[[ GIVEN RECORDS open ]]

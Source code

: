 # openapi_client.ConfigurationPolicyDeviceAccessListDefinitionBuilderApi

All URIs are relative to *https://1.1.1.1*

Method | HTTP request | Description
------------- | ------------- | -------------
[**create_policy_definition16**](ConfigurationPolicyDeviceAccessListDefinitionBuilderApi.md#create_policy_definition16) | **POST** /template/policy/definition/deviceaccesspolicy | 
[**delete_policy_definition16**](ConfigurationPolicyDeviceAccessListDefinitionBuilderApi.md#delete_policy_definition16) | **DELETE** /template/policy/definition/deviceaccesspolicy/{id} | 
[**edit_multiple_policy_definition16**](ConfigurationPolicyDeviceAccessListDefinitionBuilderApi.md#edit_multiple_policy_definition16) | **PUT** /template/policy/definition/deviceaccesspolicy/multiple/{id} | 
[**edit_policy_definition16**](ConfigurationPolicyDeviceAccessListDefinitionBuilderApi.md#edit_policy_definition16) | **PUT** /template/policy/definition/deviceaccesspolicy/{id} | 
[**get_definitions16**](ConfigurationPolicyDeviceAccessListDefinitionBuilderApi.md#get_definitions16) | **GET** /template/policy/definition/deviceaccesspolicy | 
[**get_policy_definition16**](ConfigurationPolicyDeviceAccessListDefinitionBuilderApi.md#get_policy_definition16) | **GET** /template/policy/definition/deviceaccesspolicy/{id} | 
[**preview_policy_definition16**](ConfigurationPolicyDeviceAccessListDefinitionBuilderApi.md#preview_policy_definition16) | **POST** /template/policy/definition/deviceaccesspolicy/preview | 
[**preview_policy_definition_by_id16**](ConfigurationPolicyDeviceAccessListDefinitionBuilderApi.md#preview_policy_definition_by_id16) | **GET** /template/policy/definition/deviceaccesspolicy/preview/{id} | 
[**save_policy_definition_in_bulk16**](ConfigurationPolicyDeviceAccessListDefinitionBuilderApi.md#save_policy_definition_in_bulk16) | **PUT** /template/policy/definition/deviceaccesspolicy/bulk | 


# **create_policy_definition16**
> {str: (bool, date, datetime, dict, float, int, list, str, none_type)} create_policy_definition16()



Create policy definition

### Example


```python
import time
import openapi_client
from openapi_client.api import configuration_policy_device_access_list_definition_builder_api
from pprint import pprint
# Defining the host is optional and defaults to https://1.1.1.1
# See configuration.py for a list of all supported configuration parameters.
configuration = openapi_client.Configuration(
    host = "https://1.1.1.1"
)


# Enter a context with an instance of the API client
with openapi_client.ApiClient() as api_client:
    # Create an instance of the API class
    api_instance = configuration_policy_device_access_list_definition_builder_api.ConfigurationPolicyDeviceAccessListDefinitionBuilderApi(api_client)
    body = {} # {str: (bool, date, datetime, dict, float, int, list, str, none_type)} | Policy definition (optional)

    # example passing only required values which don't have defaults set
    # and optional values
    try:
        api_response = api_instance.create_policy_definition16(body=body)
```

[[ GIVEN RECORDS closed ]]

**EXERCISE GOAL**
"body" is the word to look for; copy every line of the data that has it.

**ANSWER TO THIS PROBLEM**
    body = {} # {str: (bool, date, datetime, dict, float, int, list, str, none_type)} | Policy definition (optional)
        api_response = api_instance.create_policy_definition16(body=body)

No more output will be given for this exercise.